## Exercise goal
Copy every line from the records below that holds the word "데이터를".

## Dataset records
------------------------------

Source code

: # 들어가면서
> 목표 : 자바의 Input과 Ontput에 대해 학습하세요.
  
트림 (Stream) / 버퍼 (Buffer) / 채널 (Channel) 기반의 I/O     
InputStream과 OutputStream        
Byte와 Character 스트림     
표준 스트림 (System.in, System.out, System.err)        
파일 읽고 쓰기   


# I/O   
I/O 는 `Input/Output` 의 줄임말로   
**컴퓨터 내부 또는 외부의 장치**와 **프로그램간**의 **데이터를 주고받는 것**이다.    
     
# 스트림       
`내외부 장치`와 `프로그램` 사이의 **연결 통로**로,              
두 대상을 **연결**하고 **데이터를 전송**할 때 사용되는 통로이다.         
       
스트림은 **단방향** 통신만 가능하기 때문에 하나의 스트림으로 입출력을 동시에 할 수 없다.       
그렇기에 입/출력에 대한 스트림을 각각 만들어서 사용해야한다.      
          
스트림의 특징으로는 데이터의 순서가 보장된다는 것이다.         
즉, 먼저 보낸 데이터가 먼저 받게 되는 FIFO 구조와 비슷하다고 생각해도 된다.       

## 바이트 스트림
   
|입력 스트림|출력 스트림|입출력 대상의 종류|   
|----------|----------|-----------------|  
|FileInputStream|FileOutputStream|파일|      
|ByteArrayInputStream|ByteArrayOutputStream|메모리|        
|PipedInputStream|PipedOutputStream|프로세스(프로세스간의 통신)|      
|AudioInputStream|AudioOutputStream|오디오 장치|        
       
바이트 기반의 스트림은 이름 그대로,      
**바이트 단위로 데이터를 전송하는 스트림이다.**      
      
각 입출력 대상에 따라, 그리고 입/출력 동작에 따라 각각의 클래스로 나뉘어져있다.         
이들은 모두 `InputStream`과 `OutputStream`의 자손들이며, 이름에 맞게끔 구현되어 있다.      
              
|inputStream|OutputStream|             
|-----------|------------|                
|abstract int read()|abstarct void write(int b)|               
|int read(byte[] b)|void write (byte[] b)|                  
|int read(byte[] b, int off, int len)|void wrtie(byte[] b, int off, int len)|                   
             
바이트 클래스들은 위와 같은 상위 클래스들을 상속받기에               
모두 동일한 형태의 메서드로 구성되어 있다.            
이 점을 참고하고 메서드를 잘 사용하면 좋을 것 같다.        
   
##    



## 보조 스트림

------------------------------

## Answer box
**컴퓨터 내부 또는 외부의 장치**와 **프로그램간**의 **데이터를 주고받는 것**이다.    
두 대상을 **연결**하고 **데이터를 전송**할 때 사용되는 통로이다.         
**바이트 단위로 데이터를 전송하는 스트림이다.**      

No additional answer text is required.